Directions for this task ▸
Of the material below, only the lines from the line containing "Fruchtfleisch grob raspeln." down to the line containing "in Schälchen anrichten." belong in the answer, written out exactly.

--------------------------------

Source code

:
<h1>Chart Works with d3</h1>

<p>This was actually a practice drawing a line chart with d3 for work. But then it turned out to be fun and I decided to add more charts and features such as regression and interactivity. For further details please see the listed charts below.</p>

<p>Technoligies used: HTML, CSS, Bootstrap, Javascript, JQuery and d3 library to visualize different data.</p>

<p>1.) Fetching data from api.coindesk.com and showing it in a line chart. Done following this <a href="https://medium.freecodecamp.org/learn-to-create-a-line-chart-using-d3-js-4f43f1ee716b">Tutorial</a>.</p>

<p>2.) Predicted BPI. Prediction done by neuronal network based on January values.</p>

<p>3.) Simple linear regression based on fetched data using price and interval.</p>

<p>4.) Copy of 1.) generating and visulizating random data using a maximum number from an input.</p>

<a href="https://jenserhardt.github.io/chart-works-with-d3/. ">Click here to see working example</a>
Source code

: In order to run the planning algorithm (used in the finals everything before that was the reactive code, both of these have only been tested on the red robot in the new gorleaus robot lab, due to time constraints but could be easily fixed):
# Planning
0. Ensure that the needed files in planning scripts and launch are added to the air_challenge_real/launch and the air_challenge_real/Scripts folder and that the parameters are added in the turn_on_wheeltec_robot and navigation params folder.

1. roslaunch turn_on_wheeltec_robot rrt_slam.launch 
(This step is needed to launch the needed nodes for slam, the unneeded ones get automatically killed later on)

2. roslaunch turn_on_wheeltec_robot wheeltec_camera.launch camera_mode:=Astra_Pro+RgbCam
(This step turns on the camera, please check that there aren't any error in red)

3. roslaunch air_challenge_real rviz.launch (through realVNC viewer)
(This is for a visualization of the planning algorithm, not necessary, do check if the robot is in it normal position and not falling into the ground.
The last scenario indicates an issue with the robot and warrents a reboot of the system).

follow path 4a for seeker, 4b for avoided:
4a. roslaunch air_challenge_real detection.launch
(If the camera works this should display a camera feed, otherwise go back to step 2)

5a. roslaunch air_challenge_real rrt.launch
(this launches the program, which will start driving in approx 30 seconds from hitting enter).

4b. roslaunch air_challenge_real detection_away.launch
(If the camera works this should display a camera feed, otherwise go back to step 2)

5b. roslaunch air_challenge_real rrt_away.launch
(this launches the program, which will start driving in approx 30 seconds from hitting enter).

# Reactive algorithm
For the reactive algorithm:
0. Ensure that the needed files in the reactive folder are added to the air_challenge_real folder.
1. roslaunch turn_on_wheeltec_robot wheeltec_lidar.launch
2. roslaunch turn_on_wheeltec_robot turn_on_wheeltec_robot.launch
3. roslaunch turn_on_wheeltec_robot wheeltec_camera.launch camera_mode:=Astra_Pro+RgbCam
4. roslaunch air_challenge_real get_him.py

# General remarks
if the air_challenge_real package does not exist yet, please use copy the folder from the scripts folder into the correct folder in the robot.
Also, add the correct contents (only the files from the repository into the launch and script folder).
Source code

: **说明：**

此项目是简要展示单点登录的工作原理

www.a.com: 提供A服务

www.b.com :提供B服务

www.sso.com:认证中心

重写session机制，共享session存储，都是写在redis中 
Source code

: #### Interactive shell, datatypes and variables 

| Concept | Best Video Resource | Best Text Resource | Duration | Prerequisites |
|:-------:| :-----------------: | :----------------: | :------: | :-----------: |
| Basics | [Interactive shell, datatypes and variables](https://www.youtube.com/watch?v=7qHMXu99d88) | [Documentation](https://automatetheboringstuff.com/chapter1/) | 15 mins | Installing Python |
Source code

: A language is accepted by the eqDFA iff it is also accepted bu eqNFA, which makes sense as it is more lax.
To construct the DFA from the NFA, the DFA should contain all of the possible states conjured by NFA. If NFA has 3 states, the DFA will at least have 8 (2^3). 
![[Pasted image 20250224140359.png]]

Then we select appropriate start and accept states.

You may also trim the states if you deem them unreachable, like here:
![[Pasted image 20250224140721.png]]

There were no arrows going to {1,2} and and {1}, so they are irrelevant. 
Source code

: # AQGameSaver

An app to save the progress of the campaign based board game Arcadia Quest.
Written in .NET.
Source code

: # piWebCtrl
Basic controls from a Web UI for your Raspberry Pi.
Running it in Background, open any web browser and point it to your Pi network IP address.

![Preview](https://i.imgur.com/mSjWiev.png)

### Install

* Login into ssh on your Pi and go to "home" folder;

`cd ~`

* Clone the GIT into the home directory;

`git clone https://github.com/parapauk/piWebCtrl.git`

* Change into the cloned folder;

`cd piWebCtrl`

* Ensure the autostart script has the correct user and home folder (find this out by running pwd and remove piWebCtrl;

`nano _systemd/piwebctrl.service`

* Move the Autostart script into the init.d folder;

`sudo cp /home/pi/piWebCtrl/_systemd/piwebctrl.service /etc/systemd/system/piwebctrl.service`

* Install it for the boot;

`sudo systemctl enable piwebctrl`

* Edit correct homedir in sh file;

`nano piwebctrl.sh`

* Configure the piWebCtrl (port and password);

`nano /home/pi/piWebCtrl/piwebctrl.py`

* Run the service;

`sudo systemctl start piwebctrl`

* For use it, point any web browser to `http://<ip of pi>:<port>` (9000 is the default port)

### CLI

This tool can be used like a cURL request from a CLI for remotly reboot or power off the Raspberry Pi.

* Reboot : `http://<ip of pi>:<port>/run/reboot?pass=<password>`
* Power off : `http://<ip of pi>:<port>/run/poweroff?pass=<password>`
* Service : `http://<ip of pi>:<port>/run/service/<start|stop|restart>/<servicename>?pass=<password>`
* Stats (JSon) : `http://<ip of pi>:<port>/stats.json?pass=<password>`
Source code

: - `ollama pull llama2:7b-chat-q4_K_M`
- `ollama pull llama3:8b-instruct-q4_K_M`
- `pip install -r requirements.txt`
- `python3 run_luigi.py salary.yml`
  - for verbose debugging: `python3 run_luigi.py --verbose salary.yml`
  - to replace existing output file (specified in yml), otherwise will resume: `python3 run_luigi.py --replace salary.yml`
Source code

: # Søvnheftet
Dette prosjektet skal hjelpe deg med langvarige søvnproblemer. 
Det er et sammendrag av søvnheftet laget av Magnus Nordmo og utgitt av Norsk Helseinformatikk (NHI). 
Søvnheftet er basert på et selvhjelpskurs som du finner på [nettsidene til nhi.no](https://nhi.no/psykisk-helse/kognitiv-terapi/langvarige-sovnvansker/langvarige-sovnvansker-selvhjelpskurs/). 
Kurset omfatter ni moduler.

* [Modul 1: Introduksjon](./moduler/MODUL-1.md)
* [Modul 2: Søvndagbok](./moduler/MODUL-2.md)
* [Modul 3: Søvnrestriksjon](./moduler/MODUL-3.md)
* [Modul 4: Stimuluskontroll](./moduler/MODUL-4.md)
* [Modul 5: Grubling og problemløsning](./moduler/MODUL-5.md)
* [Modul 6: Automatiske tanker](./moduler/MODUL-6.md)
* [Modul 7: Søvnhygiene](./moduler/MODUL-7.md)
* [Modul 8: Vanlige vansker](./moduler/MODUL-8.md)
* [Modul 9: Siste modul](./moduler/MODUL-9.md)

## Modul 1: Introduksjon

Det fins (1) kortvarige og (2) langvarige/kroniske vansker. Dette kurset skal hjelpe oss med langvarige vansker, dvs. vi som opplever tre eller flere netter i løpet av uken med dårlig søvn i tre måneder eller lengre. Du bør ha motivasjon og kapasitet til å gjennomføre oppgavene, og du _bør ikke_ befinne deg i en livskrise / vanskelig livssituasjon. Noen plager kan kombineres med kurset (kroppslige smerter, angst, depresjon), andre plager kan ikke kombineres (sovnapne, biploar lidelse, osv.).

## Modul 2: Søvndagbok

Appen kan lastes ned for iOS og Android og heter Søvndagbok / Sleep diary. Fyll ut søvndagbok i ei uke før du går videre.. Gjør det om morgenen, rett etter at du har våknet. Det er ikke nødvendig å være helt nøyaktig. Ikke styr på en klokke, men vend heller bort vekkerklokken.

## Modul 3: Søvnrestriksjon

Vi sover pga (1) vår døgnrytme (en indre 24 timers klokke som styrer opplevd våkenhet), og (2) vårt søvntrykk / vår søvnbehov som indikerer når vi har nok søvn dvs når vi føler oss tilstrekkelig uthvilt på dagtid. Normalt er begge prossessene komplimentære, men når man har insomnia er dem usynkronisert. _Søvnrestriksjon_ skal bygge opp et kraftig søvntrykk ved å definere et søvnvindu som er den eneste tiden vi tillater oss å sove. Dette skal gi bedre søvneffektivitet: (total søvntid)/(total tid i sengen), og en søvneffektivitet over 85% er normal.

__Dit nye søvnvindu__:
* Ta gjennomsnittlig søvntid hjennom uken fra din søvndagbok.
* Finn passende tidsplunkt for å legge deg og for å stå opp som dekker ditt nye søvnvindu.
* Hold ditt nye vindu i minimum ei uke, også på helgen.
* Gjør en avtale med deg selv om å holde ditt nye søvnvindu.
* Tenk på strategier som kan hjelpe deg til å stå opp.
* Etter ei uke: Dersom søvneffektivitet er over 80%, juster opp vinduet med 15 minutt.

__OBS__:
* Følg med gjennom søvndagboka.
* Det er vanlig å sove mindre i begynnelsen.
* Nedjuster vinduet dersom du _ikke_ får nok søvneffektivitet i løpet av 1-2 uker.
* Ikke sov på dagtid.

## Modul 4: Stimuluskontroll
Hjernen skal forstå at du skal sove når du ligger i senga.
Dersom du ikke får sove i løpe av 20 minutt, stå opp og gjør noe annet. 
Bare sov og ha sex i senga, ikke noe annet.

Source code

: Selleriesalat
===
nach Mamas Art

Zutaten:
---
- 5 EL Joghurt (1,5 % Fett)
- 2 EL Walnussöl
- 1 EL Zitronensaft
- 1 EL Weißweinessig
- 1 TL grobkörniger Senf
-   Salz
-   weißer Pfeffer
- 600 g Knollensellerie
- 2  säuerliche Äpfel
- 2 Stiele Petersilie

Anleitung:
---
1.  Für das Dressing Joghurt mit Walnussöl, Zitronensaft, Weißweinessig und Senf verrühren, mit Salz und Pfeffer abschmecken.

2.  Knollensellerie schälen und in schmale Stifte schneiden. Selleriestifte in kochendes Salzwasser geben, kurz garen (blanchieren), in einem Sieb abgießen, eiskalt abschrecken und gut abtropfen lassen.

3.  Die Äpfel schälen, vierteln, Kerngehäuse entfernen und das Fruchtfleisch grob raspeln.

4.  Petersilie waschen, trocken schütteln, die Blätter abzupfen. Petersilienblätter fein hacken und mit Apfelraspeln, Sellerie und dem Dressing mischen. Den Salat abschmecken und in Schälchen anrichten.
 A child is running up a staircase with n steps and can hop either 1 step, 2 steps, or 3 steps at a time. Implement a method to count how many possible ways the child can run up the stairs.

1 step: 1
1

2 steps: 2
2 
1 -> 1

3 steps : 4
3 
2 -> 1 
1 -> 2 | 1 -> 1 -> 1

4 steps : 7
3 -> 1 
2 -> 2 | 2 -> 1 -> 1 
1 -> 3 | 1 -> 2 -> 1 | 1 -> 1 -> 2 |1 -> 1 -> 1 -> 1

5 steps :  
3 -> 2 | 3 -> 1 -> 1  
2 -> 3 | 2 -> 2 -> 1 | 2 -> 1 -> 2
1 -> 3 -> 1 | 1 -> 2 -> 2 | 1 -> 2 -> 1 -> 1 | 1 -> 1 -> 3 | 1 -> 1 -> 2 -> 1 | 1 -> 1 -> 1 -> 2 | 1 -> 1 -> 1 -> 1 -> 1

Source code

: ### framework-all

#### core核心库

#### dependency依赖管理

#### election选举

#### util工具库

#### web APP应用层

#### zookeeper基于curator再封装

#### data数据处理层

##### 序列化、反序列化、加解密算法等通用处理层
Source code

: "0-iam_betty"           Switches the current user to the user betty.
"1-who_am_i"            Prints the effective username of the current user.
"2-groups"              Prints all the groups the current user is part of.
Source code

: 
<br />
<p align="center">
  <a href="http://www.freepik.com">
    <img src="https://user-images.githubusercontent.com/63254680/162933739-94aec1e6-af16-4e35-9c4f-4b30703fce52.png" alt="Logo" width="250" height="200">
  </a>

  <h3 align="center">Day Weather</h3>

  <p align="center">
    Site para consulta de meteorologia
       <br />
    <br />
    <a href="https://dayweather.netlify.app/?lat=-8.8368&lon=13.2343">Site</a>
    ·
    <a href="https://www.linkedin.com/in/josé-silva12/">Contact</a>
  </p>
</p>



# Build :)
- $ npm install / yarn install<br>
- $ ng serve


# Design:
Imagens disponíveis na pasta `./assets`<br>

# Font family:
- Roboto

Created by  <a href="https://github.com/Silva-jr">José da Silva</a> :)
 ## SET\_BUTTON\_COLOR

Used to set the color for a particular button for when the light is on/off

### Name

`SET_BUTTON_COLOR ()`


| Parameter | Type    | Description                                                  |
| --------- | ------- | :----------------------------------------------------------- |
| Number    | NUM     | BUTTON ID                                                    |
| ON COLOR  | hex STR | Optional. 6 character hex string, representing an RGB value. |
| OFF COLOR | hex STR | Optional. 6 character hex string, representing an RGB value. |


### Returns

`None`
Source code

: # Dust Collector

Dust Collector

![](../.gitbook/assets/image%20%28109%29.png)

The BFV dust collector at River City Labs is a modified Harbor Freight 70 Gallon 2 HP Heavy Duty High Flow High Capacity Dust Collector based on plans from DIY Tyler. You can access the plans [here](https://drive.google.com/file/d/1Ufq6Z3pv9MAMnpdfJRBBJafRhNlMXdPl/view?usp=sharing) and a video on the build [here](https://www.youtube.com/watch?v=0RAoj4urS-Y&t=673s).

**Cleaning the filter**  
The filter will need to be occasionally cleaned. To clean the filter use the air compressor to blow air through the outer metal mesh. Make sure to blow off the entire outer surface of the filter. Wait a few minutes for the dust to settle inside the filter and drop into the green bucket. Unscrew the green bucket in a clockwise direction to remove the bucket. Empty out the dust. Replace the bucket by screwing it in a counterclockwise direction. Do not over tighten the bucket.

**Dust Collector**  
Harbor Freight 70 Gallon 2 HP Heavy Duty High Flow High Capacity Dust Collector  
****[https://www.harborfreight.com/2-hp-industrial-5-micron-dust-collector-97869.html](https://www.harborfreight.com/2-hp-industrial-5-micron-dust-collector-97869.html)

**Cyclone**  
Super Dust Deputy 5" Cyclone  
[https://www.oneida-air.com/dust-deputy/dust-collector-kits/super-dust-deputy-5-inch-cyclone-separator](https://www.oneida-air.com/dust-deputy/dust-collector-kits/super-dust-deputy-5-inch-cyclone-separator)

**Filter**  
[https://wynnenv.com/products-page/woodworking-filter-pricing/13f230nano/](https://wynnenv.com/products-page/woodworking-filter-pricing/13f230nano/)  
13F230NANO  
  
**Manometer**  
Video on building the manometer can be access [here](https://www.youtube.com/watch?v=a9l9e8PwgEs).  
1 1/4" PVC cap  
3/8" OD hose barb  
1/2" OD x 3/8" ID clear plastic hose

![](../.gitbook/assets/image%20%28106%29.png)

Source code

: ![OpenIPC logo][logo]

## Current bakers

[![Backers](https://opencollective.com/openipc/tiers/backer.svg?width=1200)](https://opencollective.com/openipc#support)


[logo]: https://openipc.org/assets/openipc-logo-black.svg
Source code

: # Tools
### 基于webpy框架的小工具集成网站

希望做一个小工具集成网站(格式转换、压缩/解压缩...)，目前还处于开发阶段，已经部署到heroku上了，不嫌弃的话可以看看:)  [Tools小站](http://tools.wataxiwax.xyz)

--------------------------------

Solution for this problem ▸
3.  Die Äpfel schälen, vierteln, Kerngehäuse entfernen und das Fruchtfleisch grob raspeln.

4.  Petersilie waschen, trocken schütteln, die Blätter abzupfen. Petersilienblätter fein hacken und mit Apfelraspeln, Sellerie und dem Dressing mischen. Den Salat abschmecken und in Schälchen anrichten.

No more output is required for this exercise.